下面看看TopFieldDocCollector.collect()是怎么实现的：

public void collect(int doc, float score) {

if (score > 0.0f) {

totalHits++;

if (reusableFD == null)

reusableFD = new FieldDoc(doc, score);s

else {

reusableFD.score = score;

reusableFD.doc = doc;

}

reusableFD = (FieldDoc) hq.insertWithOverflow(reusableFD);//hq是FieldSortedHitQueue对象，一个PriorityQueue的子类，insertWithOverflow()实现一个固定大小的排序队列，排序靠后的对象被挤出队列

}

FieldSortedHitQueue是通过重载lessThan()方法来实现排序功能的：

protected boolean lessThan (final Object a, final Object b) {

final ScoreDoc docA = (ScoreDoc) a;

final ScoreDoc docB = (ScoreDoc) b;

// run comparators

final int n = comparators.length;

int c = 0;

for (int i=0; i<n && c==0; ++i) {

c = (fields[i].reverse) ? comparators[i].compare (docB, docA)

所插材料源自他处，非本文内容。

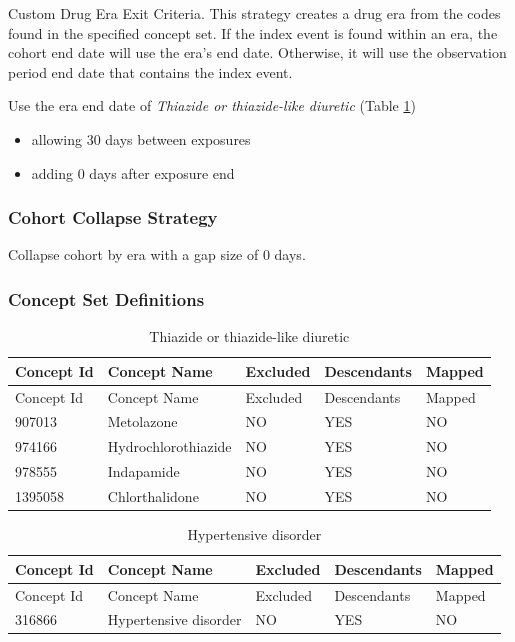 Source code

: \documentclass[11pt]{book}
\providecommand{\tightlist}{%
  \setlength{\itemsep}{0pt}\setlength{\parskip}{0pt}}
\theoremstyle{definition}
\theoremstyle{definition}
\theoremstyle{definition}
\theoremstyle{remark}
\begin{document}
Custom Drug Era Exit Criteria.
This strategy creates a drug era from the codes found in the specified concept set. If the index event is found within an era, the cohort end date will use the era's end date. Otherwise, it will use the observation period end date that contains the index event.

Use the era end date of \emph{Thiazide or thiazide-like diuretic} (Table \ref{tab:thiazidesMono})

\begin{itemize}
\tightlist
\item
  allowing 30 days between exposures
\item
  adding 0 days after exposure end
\end{itemize}

\hypertarget{cohort-collapse-strategy-4}{%
\subsubsection*{Cohort Collapse Strategy}\label{cohort-collapse-strategy-4}}

Collapse cohort by era with a gap size of 0 days.

\hypertarget{concept-set-definitions-4}{%
\subsubsection*{Concept Set Definitions}\label{concept-set-definitions-4}}

\begin{longtable}[]{@{}lllll@{}}
\caption{\label{tab:thiazidesMono} Thiazide or thiazide-like diuretic}\tabularnewline
\toprule
Concept Id & Concept Name & Excluded & Descendants & Mapped\tabularnewline
\midrule
\endfirsthead
\toprule
Concept Id & Concept Name & Excluded & Descendants & Mapped\tabularnewline
\midrule
\endhead
907013 & Metolazone & NO & YES & NO\tabularnewline
974166 & Hydrochlorothiazide & NO & YES & NO\tabularnewline
978555 & Indapamide & NO & YES & NO\tabularnewline
1395058 & Chlorthalidone & NO & YES & NO\tabularnewline
\bottomrule
\end{longtable}

\begin{longtable}[]{@{}lllll@{}}
\caption{\label{tab:hypertensionThzMono} Hypertensive disorder}\tabularnewline
\toprule
Concept Id & Concept Name & Excluded & Descendants & Mapped\tabularnewline
\midrule
\endfirsthead
\toprule
Concept Id & Concept Name & Excluded & Descendants & Mapped\tabularnewline
\midrule
\endhead
316866 & Hypertensive disorder & NO & YES & NO\tabularnewline
\bottomrule
\end{longtable}
\end{document}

: comparators[i].compare (docA, docB);//通过comparators[]来进行排序，我们剩下的任务就是看看这些comparator[]是怎么构造的，怎么使用的Fieldcache的

}

// avoid random sort order that could lead to duplicates (bug #31241):

if (c == 0)

return docA.doc > docB.doc;

return c > 0;

}

comparators实在FieldSortedHitQueue的构造函数里创建的：

public FieldSortedHitQueue (IndexReader reader, SortField[] fields, int size)throws IOException {

final int n = fields.length;

comparators = new ScoreDocComparator[n];

this.fields = new SortField[n];

for (int i=0; i<n; ++i) {

String fieldname = fields[i].getField();

comparators[i] = getCachedComparator (reader, fieldname, fields[i].getType(), fields[i].getLocale(), fields[i].getFactory());//调用getCachedComparator方法获得缓存的comparators，comparator是ScoreDocComparator的实例

if (comparators[i].sortType() == SortField.STRING) {

this.fields[i] = new SortField (fieldname, fields[i].getLocale(), fields[i].getReverse());

} else {

this.fields[i] = new SortField (fieldname, comparators[i].sortType(), fields[i].getReverse());

}

initialize (size);

}

下面看看getCachedComparator ()的实现：

static final FieldCacheImpl.Cache Comparators = new FieldCacheImpl.Cache(){

。。。

}

static ScoreDocComparator getCachedComparator (IndexReader reader, String field, int type, Locale locale, SortComparatorSource factory)throws IOException {

//以下两种不需要读取字段

if (type == SortField.DOC) return ScoreDocComparator.INDEXORDER;//按索引顺序排序

if (type == SortField.SCORE) return ScoreDocComparator.RELEVANCE;//按相关度排序

FieldCacheImpl.Entry entry = (factory != null)? new FieldCacheImpl.Entry (field, factory)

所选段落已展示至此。